_Task to carry out:_ From the data that follows, copy every line holding the string "problems".

- Opening Delimiter -

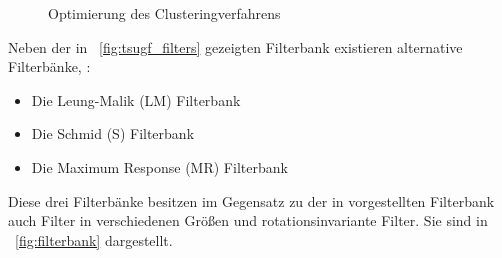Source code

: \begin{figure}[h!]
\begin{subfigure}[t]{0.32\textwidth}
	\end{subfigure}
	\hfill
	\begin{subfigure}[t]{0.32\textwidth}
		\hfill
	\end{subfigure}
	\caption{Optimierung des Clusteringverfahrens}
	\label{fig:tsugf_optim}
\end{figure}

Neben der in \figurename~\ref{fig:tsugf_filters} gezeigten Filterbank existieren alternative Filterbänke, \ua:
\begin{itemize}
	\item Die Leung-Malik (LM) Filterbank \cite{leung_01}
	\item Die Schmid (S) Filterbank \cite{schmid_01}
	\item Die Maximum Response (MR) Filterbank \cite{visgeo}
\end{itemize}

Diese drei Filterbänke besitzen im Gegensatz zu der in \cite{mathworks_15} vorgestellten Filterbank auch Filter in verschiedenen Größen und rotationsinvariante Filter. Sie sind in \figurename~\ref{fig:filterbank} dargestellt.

- Closing Delimiter -
- Opening Delimiter -

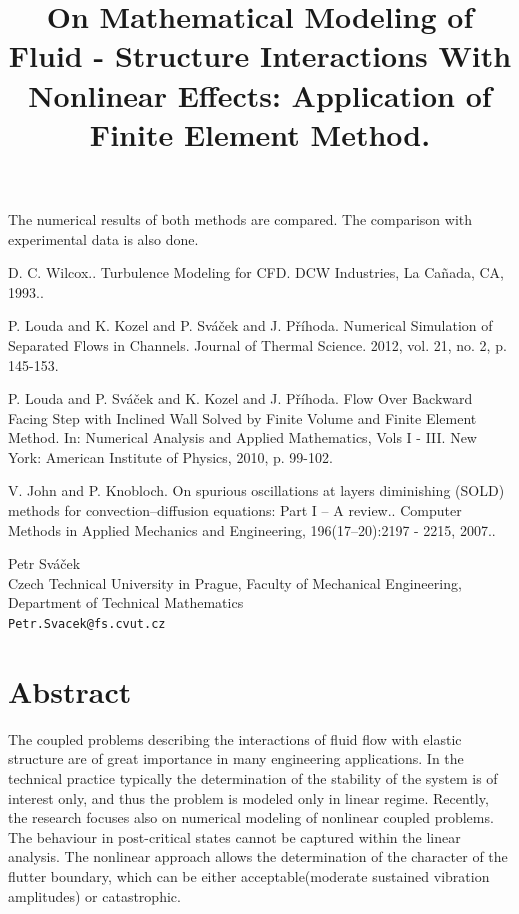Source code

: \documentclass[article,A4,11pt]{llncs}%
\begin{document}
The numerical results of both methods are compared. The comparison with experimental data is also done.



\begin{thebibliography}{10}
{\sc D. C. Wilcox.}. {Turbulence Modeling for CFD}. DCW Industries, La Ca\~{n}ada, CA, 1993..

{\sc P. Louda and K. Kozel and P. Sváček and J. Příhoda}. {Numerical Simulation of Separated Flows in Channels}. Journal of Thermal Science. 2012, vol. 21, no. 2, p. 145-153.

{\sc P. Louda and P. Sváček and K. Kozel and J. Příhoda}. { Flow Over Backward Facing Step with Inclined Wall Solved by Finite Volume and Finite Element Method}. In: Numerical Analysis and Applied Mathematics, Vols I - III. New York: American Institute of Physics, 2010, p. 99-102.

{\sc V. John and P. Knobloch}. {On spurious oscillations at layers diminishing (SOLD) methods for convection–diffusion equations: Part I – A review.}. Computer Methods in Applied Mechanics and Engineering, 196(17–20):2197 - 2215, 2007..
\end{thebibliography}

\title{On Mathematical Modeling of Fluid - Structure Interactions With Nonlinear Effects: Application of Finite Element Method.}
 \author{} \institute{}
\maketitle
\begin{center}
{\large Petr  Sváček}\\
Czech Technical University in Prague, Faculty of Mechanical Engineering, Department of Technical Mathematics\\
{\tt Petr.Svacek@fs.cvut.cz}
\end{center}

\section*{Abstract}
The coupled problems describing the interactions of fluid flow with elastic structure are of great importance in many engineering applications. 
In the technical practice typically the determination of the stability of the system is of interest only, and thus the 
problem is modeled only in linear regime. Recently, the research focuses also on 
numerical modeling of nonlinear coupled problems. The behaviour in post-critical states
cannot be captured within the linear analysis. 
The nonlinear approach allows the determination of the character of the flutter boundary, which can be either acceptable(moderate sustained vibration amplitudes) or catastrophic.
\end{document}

- Closing Delimiter -
- Opening Delimiter -

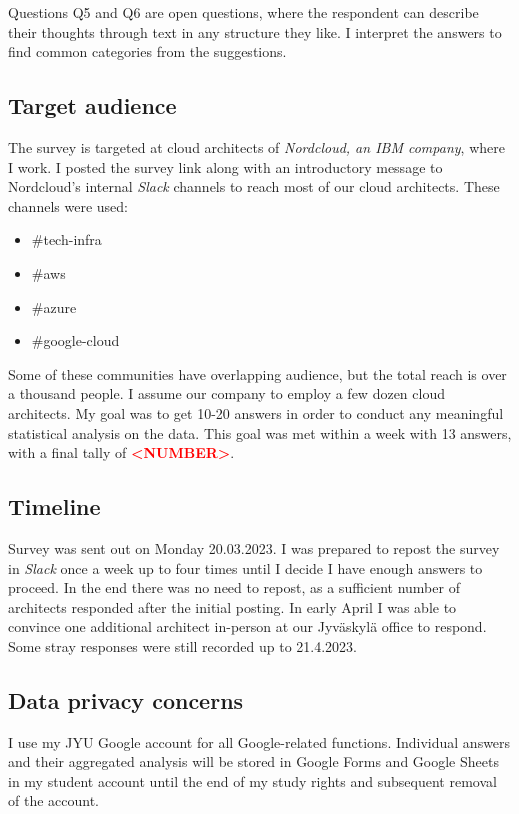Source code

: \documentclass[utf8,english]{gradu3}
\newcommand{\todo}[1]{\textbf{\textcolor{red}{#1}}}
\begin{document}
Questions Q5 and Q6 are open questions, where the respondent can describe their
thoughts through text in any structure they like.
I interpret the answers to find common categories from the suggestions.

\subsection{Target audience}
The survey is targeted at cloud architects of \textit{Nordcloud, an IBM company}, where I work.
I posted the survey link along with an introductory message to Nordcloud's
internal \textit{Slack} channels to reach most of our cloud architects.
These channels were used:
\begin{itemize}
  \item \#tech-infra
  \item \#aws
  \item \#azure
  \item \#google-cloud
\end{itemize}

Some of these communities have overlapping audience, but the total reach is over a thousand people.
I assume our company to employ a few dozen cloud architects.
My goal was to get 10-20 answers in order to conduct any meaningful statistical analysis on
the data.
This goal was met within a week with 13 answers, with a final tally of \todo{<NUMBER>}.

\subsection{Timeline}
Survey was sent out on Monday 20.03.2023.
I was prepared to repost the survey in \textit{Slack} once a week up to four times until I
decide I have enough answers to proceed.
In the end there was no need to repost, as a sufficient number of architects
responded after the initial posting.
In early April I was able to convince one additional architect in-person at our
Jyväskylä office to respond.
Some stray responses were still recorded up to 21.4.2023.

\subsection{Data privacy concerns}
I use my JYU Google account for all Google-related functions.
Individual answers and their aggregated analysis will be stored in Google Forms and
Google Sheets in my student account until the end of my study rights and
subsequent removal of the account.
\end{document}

- Closing Delimiter -

_Written reply:_
The coupled problems describing the interactions of fluid flow with elastic structure are of great importance in many engineering applications. 
numerical modeling of nonlinear coupled problems. The behaviour in post-critical states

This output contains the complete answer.